*Your task*:
The required lines are those that contain "will"; pull them out of the data and copy them.

*Listed entries*:
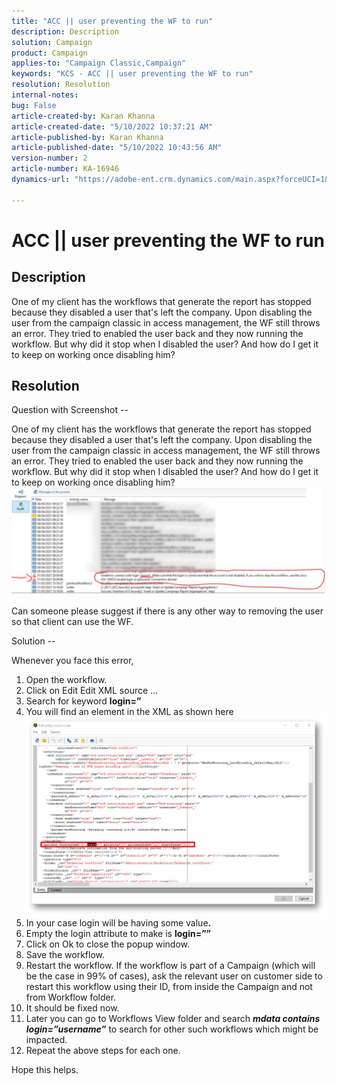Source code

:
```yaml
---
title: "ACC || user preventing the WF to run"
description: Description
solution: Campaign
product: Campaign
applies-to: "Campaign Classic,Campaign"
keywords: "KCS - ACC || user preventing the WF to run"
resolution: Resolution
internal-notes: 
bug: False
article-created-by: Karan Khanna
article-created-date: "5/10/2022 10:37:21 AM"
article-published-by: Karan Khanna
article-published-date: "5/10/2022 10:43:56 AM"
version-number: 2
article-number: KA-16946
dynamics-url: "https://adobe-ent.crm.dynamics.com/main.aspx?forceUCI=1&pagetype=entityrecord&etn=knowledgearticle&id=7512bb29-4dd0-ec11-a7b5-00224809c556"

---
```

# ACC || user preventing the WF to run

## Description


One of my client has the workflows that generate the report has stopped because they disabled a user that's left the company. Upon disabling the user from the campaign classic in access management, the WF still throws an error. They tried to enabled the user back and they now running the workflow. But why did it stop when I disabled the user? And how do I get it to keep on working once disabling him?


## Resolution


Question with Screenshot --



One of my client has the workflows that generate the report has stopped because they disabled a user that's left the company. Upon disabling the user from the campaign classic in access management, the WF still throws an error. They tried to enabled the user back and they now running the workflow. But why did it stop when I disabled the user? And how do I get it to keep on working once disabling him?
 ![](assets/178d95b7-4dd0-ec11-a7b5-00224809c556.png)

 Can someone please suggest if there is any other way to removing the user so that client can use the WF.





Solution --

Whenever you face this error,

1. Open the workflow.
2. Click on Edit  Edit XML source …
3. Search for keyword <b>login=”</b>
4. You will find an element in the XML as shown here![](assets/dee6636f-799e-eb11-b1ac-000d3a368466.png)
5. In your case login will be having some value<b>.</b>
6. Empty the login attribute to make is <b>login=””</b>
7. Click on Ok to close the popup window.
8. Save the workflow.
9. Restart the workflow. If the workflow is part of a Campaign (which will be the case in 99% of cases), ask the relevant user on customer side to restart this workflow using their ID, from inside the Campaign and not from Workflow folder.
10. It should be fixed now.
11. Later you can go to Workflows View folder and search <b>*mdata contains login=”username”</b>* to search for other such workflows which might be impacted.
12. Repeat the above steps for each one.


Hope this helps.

*Task response*:
4. You will find an element in the XML as shown here![](assets/dee6636f-799e-eb11-b1ac-000d3a368466.png)
5. In your case login will be having some value<b>.</b>
9. Restart the workflow. If the workflow is part of a Campaign (which will be the case in 99% of cases), ask the relevant user on customer side to restart this workflow using their ID, from inside the Campaign and not from Workflow folder.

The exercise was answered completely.